بِسْمِ اللّٰهِ الرَّحْمٰنِ الرَّح۪يمِ

قَدْ أَفْلَحَ ٱلْمُؤْمِنُونَ ﴿١

Mü'minler muhakkak felah bulmuşdur (korkduklarından emîn, umduklarına nail olmuşlardır).

— Hasan Basri Çantay

ٱلَّذِينَ هُمْ فِى صَلَاتِهِمْ خَٰشِعُونَ ﴿٢

(Öyle mü'minler) ki onlar namazlarında huşuua riaayetkârdırlar.

— Hasan Basri Çantay

وَٱلَّذِينَ هُمْ عَنِ ٱللَّغْوِ مُعْرِضُونَ ﴿٣

(Öyle mü'minler) ki onlar boş (lâkırdılardan) ve fâidesiz şeylerden yüz çeviricidirler.

— Hasan Basri Çantay

وَٱلَّذِينَ هُمْ لِلزَّكَوٰةِ فَٰعِلُونَ ﴿٤

(Öyle mü'minler) ki onlar zekât (vazîfe) lerini yapanlardır.

— Hasan Basri Çantay

وَٱلَّذِينَ هُمْ لِفُرُوجِهِمْ حَٰفِظُونَ ﴿٥

(Öyle mü'minler) ki onlar ırzlarını koruyanlardır.

— Hasan Basri Çantay

إِلَّا عَلَىٰٓ أَزْوَٰجِهِمْ أَوْ مَا مَلَكَتْ أَيْمَٰنُهُمْ فَإِنَّهُمْ غَيْرُ مَلُومِينَ ﴿٦

Şu var ki zevcelerine, yahud sağ ellerinin mâlik olduklarına (kendi cariyelerine) karşı (olan durumları) müstesnadır.

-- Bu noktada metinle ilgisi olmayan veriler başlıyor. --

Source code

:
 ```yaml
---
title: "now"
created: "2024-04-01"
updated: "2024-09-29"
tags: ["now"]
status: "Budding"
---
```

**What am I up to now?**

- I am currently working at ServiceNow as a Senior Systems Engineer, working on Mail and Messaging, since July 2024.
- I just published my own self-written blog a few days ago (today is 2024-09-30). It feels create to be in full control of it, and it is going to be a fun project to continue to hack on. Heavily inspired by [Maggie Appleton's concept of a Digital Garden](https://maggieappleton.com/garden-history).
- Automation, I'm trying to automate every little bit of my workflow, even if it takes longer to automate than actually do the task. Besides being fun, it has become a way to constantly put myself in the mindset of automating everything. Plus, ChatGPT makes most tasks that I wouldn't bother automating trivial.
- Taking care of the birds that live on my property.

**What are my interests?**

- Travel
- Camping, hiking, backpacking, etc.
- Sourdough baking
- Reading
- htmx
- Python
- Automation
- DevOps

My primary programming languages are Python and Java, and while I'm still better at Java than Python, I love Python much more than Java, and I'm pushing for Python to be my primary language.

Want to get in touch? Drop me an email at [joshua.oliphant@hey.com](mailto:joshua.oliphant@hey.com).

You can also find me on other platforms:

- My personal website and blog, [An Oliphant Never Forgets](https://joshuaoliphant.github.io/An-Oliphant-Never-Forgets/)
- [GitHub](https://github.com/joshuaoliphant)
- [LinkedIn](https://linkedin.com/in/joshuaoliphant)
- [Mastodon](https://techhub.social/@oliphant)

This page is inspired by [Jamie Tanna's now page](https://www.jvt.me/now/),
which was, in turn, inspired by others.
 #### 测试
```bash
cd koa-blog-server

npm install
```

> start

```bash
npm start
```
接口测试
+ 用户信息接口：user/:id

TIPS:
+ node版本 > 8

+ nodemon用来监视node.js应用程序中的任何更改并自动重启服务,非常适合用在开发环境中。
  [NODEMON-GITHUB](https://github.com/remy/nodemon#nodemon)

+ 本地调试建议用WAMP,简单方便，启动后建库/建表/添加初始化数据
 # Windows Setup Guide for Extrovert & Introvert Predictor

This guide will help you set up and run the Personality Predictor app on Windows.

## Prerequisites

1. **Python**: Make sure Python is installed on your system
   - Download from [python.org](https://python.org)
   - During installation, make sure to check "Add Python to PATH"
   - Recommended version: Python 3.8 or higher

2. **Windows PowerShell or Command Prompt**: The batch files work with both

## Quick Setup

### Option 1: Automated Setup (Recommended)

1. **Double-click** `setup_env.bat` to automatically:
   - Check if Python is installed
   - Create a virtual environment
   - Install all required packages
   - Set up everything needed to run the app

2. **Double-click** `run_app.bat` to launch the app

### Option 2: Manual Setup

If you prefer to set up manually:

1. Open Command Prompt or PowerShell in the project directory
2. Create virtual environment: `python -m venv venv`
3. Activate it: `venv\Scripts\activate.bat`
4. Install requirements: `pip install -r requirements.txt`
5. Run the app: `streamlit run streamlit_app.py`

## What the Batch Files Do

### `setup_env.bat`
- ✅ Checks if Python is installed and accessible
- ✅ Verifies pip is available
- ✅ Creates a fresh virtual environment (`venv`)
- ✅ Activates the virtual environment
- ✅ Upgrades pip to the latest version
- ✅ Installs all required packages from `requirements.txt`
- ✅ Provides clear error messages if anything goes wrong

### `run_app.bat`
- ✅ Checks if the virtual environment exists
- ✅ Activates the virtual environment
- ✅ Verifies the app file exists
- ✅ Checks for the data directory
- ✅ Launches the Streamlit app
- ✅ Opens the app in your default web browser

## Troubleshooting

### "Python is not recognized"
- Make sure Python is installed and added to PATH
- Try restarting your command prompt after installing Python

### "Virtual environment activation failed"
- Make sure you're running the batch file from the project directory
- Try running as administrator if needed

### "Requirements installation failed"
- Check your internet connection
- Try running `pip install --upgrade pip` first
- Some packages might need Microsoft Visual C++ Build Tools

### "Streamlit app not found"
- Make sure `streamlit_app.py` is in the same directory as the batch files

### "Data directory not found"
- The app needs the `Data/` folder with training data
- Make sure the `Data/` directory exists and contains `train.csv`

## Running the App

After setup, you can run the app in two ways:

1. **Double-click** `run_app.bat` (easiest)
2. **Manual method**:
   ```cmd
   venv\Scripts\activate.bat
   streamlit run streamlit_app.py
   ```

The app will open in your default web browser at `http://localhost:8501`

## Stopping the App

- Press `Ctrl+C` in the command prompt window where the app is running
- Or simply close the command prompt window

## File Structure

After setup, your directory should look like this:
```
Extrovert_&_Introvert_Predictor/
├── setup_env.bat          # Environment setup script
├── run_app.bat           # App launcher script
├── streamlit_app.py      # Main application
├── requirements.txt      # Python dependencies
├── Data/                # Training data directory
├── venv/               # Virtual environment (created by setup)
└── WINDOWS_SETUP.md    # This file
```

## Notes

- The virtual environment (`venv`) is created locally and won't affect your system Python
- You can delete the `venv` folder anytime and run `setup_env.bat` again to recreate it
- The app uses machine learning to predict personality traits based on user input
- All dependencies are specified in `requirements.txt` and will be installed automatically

Çünkü onlar (bu takdîrde) kınanmışlar değildir.

— Hasan Basri Çantay

فَمَنِ ٱبْتَغَىٰ وَرَآءَ ذَٰلِكَ فَأُوْلَٰٓئِكَ هُمُ ٱلْعَادُونَ ﴿٧

O halde kim bunların ötesini isterse şübhe yok ki onlar haddi aşanlardır.

— Hasan Basri Çantay

وَٱلَّذِينَ هُمْ لِأَمَٰنَٰتِهِمْ وَعَهْدِهِمْ رَٰعُونَ ﴿٨

(Öyle mü'minler) ki onlar emânetlerine ve ahidlerine riaayetkârdırlar.

— Hasan Basri Çantay

وَٱلَّذِينَ هُمْ عَلَىٰ صَلَوَٰتِهِمْ يُحَافِظُونَ ﴿٩

(Öyle mü'minler) ki onlar namazlarına devam ederler.

— Hasan Basri Çantay

أُوْلَٰٓئِكَ هُمُ ٱلْوَٰرِثُونَ ﴿١٠

İşte onlar vâris olanların ta kendileridir.

— Hasan Basri Çantay

ٱلَّذِينَ يَرِثُونَ ٱلْفِرْدَوْسَ هُمْ فِيهَا خَٰلِدُونَ ﴿١١

Ki onlar Firdevse vâris olacaklardır. Onlar bunun için ebedî kalıcıdırlar.